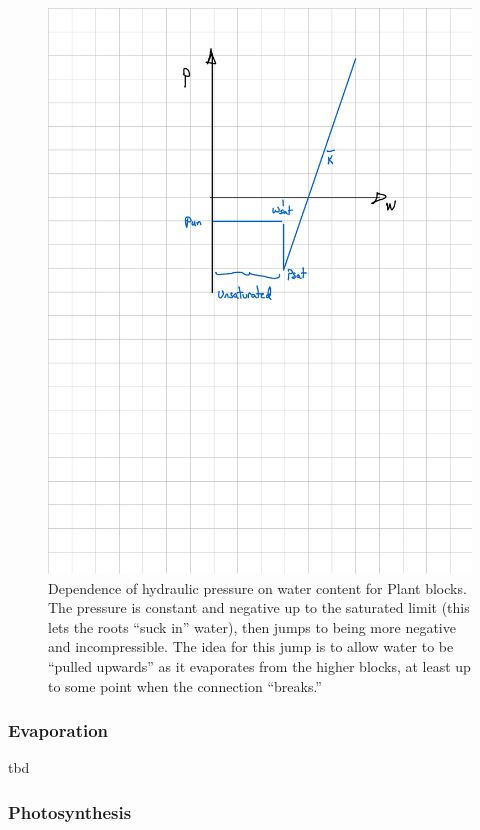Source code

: \documentclass[10pt, a4paper, twocolumn]{article}
\begin{document}
\begin{figure}[ht]
  \centering
  \includegraphics{fig-plant-pressure.pdf}
  \caption{Dependence of hydraulic pressure on water content for Plant
    blocks. The pressure is constant and negative up to the saturated
    limit (this lets the roots ``suck in'' water), then jumps to being
    more negative and incompressible. The idea for this jump is to
    allow water to be ``pulled upwards'' as it evaporates from the
    higher blocks, at least up to some point when the connection
    ``breaks.''}
  \label{fig:plant-pressure}
\end{figure}

  
\subsubsection{Evaporation}

tbd

\subsubsection{Photosynthesis}
\end{document}
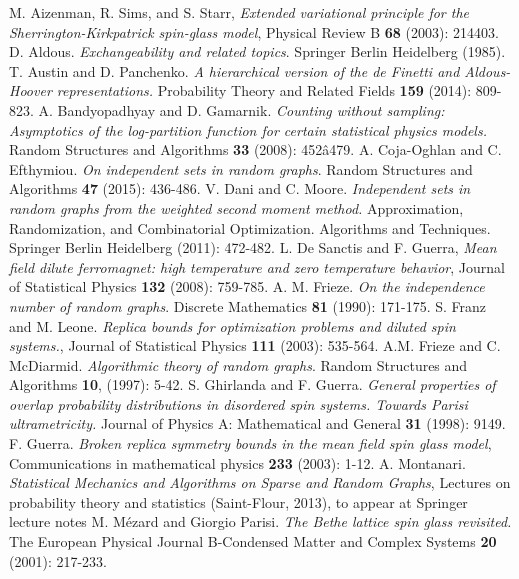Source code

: \documentclass[a4paper,12pt,oneside,reqno]{amsart}
\numberwithin{equation}{section}
\begin{document}
\begin{thebibliography}{1} 
 M. Aizenman, R. Sims, and S. Starr, {\it Extended variational principle for the Sherrington-Kirkpatrick spin-glass model}, Physical Review B {\bf 68} (2003): 214403. 
 D. Aldous. {\it Exchangeability and related topics}. Springer Berlin Heidelberg (1985).
 T. Austin and D. Panchenko. {\it A hierarchical version of the de Finetti and Aldous-Hoover representations.} Probability Theory and Related Fields {\bf 159} (2014): 809-823.
 A. Bandyopadhyay and D. Gamarnik. {\it Counting without sampling: Asymptotics of the log-partition function for certain statistical physics models.} Random Structures and Algorithms {\bf 33} (2008): 452â479. 
 A. Coja-Oghlan and C. Efthymiou. {\it On independent sets in random graphs}. Random Structures and Algorithms {\bf 47} (2015): 436-486.
 V. Dani and C. Moore. {\it Independent sets in random graphs from the weighted second moment method.} Approximation, Randomization, and Combinatorial Optimization. Algorithms and Techniques. Springer Berlin Heidelberg (2011): 472-482.
 L. De Sanctis and F. Guerra, {\it Mean field dilute ferromagnet: high temperature 
and zero temperature behavior}, Journal of Statistical Physics {\bf 132} (2008): 759-785. 
 A. M.  Frieze. {\it On the independence number of random graphs}. Discrete Mathematics {\bf 81} (1990): 171-175.
 S. Franz and M. Leone. {\it Replica bounds for optimization problems and diluted spin systems.}, Journal of Statistical Physics {\bf 111} (2003): 535-564.
 A.M. Frieze and C. McDiarmid. {\it Algorithmic theory of random graphs}. Random Structures and Algorithms  {\bf 10}, (1997): 5-42.
 S. Ghirlanda and F. Guerra. {\it General properties of overlap probability distributions in disordered spin systems. Towards Parisi ultrametricity.} Journal of Physics A: Mathematical and General {\bf 31} 
(1998): 9149.
 F. Guerra. {\it Broken replica symmetry bounds in the mean field spin glass model},  Communications in mathematical physics {\bf 233} (2003): 1-12.
 A. Montanari. {\it Statistical Mechanics and Algorithms on Sparse and Random Graphs}, 
Lectures on probability theory and statistics (Saint-Flour, 2013), to appear at Springer lecture notes
 M. M\'{e}zard and Giorgio Parisi. {\it The Bethe lattice spin glass revisited.} 
The European Physical Journal B-Condensed Matter and Complex Systems {\bf 20} (2001): 217-233.

\end{thebibliography}
\end{document}
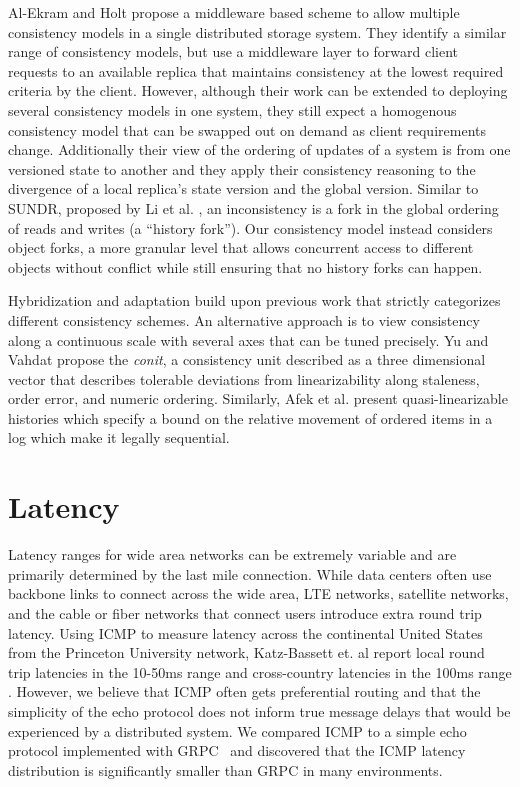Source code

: \documentclass[10pt,conference,letterpaper]{IEEEtran}
\begin{document}
Al-Ekram and Holt \cite{al-ekram_multi-consistency_2010} propose a middleware based scheme to allow multiple consistency models in a single distributed storage system. They identify a similar range of consistency models, but use a middleware layer to forward client requests to an available replica that maintains consistency at the lowest required criteria by the client. However, although their work can be extended to deploying several consistency models in one system, they still expect a homogenous consistency model that can be swapped out on demand as client requirements change. Additionally their view of the ordering of updates of a system is from one versioned state to another and they apply their consistency reasoning to the divergence of a local replica's state version and the global version. Similar to SUNDR, proposed by Li et al. \cite{li_secure_2004}, an inconsistency is a fork in the global ordering of reads and writes (a ``history fork''). Our consistency model instead considers object forks, a more granular level that allows concurrent access to different objects without conflict while still ensuring that no history forks can happen.

Hybridization and adaptation build upon previous work that strictly categorizes different consistency schemes. An alternative approach is to view consistency along a continuous scale with several axes that can be tuned precisely. Yu and Vahdat \cite{yu_design_2002} propose the \textit{conit}, a consistency unit described as a three dimensional vector that describes tolerable deviations from linearizability along staleness, order error, and numeric ordering. Similarly, Afek et al. \cite{afek_quasi-linearizability:_2010} present quasi-linearizable histories which specify a bound on the relative movement of ordered items in a log which make it legally sequential.

\section{Latency}

Latency ranges for wide area networks can be extremely variable and are primarily
determined by the last mile connection.
While data centers often use backbone links to connect across the wide area, LTE networks,
satellite networks, and the cable or fiber networks that connect users introduce extra
round trip latency.
Using ICMP to measure latency across the continental United States from the Princeton
University network, Katz-Bassett et.
al report local round trip latencies in the 10-50ms range and cross-country latencies in
the 100ms range \cite{katz-bassett_towards_2006}.
However, we believe that ICMP often gets preferential routing and that the simplicity of
the echo protocol does not inform true message delays that would be experienced by a
distributed system.
We compared ICMP to a simple echo protocol implemented with GRPC~\cite{grpc} and discovered that the
ICMP latency distribution is significantly smaller than GRPC in many environments.
\end{document}
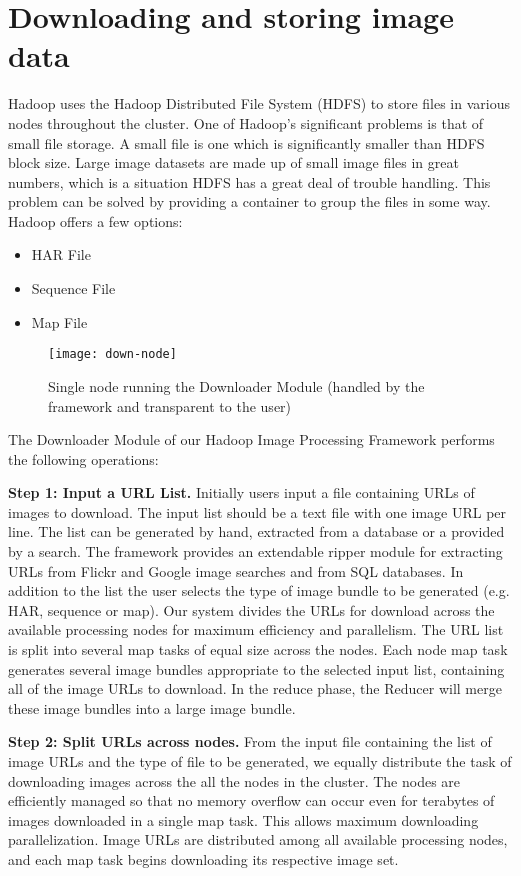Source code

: \section{Downloading and storing image data}
Hadoop uses the Hadoop Distributed File System (HDFS)\cite{Shvachko2010} to store files
in various nodes throughout the cluster.  One of Hadoop's significant
problems is that of small file storage. \cite{White2009} A small file
is one which is significantly smaller than HDFS block size.  Large
image datasets are made up of small image files in great numbers,
which is a situation HDFS has a great deal of trouble
handling. This problem can be solved by providing a container to group
the files in some way. Hadoop offers a few options:
\begin{itemize}
	\item HAR File
	\item Sequence File
	\item Map File
\end{itemize}
\begin{figure}[h]
	\centering
	\texttt{[image: down-node]}
	\caption{Single node running the Downloader Module (handled by
		the framework and transparent to the user)}
	\label{fig:down-node}
\end{figure}
The Downloader Module of our Hadoop Image Processing Framework
performs the following operations:

\textbf{Step 1: Input a URL List.} Initially users input a file
containing URLs of images to download. The input list should be a text
file with one image URL per line. The list can be generated by hand,
extracted from a database or a provided by a search. The framework
provides an extendable ripper module for extracting URLs from Flickr
and Google image searches and from SQL databases. In addition to the
list the user selects the type of image bundle to be generated
(e.g. HAR, sequence or map).  Our system divides the URLs for download
across the available processing nodes for maximum efficiency and
parallelism. The URL list is split into several map tasks of equal size across the nodes. Each node map task generates several image bundles
appropriate to the selected input list, containing all of the image URLs
to download. In the reduce phase, the Reducer will merge these image
bundles into a large image bundle.


\textbf{Step 2: Split URLs across nodes.}  From the input file
containing the list of image URLs and the type of file to be
generated, we equally distribute the task of downloading images across
the all the nodes in the cluster. The nodes are efficiently managed so
that no memory overflow can occur even for terabytes of images
downloaded in a single map task. This allows maximum downloading
parallelization. Image URLs are distributed among all available
processing nodes, and each map task begins downloading its respective
image set.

_Problem details_
Every line of the material that holds the word "significantly" must be found and copied.

_Response to the exercise_
ICMP latency distribution is significantly smaller than GRPC in many environments.
is one which is significantly smaller than HDFS block size.  Large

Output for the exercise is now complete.